Problem to solve:
All entries are to be quoted exactly; the images stay out of the copy.

Data for this task:

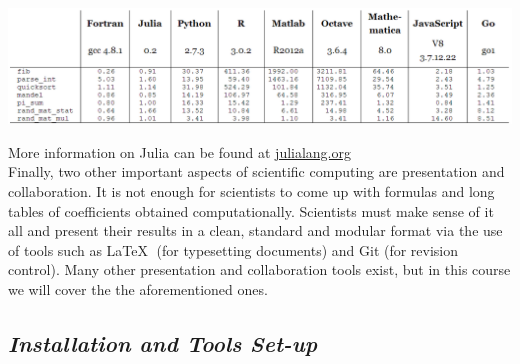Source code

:\documentclass[11pt,a4paper,oneside]{report}
\begin{document}
\begin{center}
\includegraphics[width=6in]{benchmarksJulia.png}
\end{center}

More information on Julia can be found at \href{http://julialang.org/}{julialang.org}\\

Finally, two other important aspects of scientific computing are presentation and collaboration. It is not enough for scientists to come up with formulas and long tables of coefficients obtained computationally. Scientists must make sense of it all and present their results in a clean, standard and modular format via the use of tools such as \LaTeX $\;$ (for typesetting documents) and Git (for revision control). Many other presentation and collaboration tools exist, but in this course we will cover the the aforementioned ones.\\

{\center\color{magenta}
\subsection*{{\it\huge Installation and Tools Set-up}}}
\end{document}
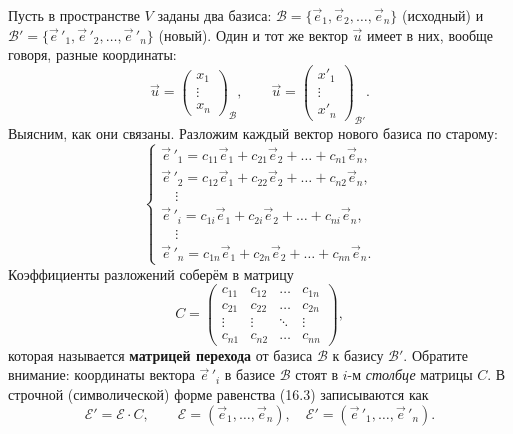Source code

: \documentclass[12pt,a4paper]{article}
\begin{document}
Пусть в пространстве $V$ заданы два базиса: $\mathcal{B} =
\{\vec{e}_1, \vec{e}_2, \dots, \vec{e}_n\}$ (исходный) и $\mathcal{B}'
= \{\vec{e}\,'_1, \vec{e}\,'_2, \dots, \vec{e}\,'_n\}$ (новый). Один и
тот же вектор $\vec{u}$ имеет в них, вообще говоря, разные координаты:
\[
  \vec{u} =
  \begin{pmatrix} x_1 \\ \vdots \\ x_n
  \end{pmatrix}_{\mathcal{B}},
  \qquad
  \vec{u} =
  \begin{pmatrix} x'_1 \\ \vdots \\ x'_n
  \end{pmatrix}_{\mathcal{B}'}.
\]
Выясним, как они связаны. Разложим каждый вектор нового базиса по
старому:
\begin{equation}
  \begin{cases}
    \vec{e}\,'_1 = c_{11}\vec{e}_1 + c_{21}\vec{e}_2 + \dots +
    c_{n1}\vec{e}_n, \\
    \vec{e}\,'_2 = c_{12}\vec{e}_1 + c_{22}\vec{e}_2 + \dots +
    c_{n2}\vec{e}_n, \\
    \quad \vdots \\
    \vec{e}\,'_i = c_{1i}\vec{e}_1 + c_{2i}\vec{e}_2 + \dots +
    c_{ni}\vec{e}_n, \\
    \quad \vdots \\
    \vec{e}\,'_n = c_{1n}\vec{e}_1 + c_{2n}\vec{e}_2 + \dots +
    c_{nn}\vec{e}_n.
  \end{cases}
  \tag{16.3}
\end{equation}
Коэффициенты разложений соберём в матрицу
\[
  C =
  \begin{pmatrix}
    c_{11} & c_{12} & \dots & c_{1n} \\
    c_{21} & c_{22} & \dots & c_{2n} \\
    \vdots & \vdots & \ddots & \vdots \\
    c_{n1} & c_{n2} & \dots & c_{nn}
  \end{pmatrix},
\]
которая называется \textbf{матрицей перехода} от базиса
$\mathcal{B}$ к базису $\mathcal{B}'$. Обратите внимание: координаты
вектора $\vec{e}\,'_i$ в базисе $\mathcal{B}$ стоят в $i$-м
\emph{столбце} матрицы $C$. В строчной (символической) форме равенства
(16.3) записываются как
\begin{equation}
  \mathcal{E}' = \mathcal{E} \cdot C, \qquad
  \mathcal{E} = (\vec{e}_1, \dots, \vec{e}_n), \quad
  \mathcal{E}' = (\vec{e}\,'_1, \dots, \vec{e}\,'_n).
  \tag{16.4}
\end{equation}
\end{document}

Solution:
Source code

:\documentclass[11pt,a4paper,oneside]{report}
\begin{document}
\begin{center}
\includegraphics[width=6in]{benchmarksJulia.png}
\end{center}

More information on Julia can be found at \href{http://julialang.org/}{julialang.org}\\

Finally, two other important aspects of scientific computing are presentation and collaboration. It is not enough for scientists to come up with formulas and long tables of coefficients obtained computationally. Scientists must make sense of it all and present their results in a clean, standard and modular format via the use of tools such as \LaTeX $\;$ (for typesetting documents) and Git (for revision control). Many other presentation and collaboration tools exist, but in this course we will cover the the aforementioned ones.\\

{\center\color{magenta}
\subsection*{{\it\huge Installation and Tools Set-up}}}
\end{document}
Source code

: \documentclass[12pt,a4paper]{article}
\begin{document}
Пусть в пространстве $V$ заданы два базиса: $\mathcal{B} =
\{\vec{e}_1, \vec{e}_2, \dots, \vec{e}_n\}$ (исходный) и $\mathcal{B}'
= \{\vec{e}\,'_1, \vec{e}\,'_2, \dots, \vec{e}\,'_n\}$ (новый). Один и
тот же вектор $\vec{u}$ имеет в них, вообще говоря, разные координаты:
\[
  \vec{u} =
  \begin{pmatrix} x_1 \\ \vdots \\ x_n
  \end{pmatrix}_{\mathcal{B}},
  \qquad
  \vec{u} =
  \begin{pmatrix} x'_1 \\ \vdots \\ x'_n
  \end{pmatrix}_{\mathcal{B}'}.
\]
Выясним, как они связаны. Разложим каждый вектор нового базиса по
старому:
\begin{equation}
  \begin{cases}
    \vec{e}\,'_1 = c_{11}\vec{e}_1 + c_{21}\vec{e}_2 + \dots +
    c_{n1}\vec{e}_n, \\
    \vec{e}\,'_2 = c_{12}\vec{e}_1 + c_{22}\vec{e}_2 + \dots +
    c_{n2}\vec{e}_n, \\
    \quad \vdots \\
    \vec{e}\,'_i = c_{1i}\vec{e}_1 + c_{2i}\vec{e}_2 + \dots +
    c_{ni}\vec{e}_n, \\
    \quad \vdots \\
    \vec{e}\,'_n = c_{1n}\vec{e}_1 + c_{2n}\vec{e}_2 + \dots +
    c_{nn}\vec{e}_n.
  \end{cases}
  \tag{16.3}
\end{equation}
Коэффициенты разложений соберём в матрицу
\[
  C =
  \begin{pmatrix}
    c_{11} & c_{12} & \dots & c_{1n} \\
    c_{21} & c_{22} & \dots & c_{2n} \\
    \vdots & \vdots & \ddots & \vdots \\
    c_{n1} & c_{n2} & \dots & c_{nn}
  \end{pmatrix},
\]
которая называется \textbf{матрицей перехода} от базиса
$\mathcal{B}$ к базису $\mathcal{B}'$. Обратите внимание: координаты
вектора $\vec{e}\,'_i$ в базисе $\mathcal{B}$ стоят в $i$-м
\emph{столбце} матрицы $C$. В строчной (символической) форме равенства
(16.3) записываются как
\begin{equation}
  \mathcal{E}' = \mathcal{E} \cdot C, \qquad
  \mathcal{E} = (\vec{e}_1, \dots, \vec{e}_n), \quad
  \mathcal{E}' = (\vec{e}\,'_1, \dots, \vec{e}\,'_n).
  \tag{16.4}
\end{equation}
\end{document}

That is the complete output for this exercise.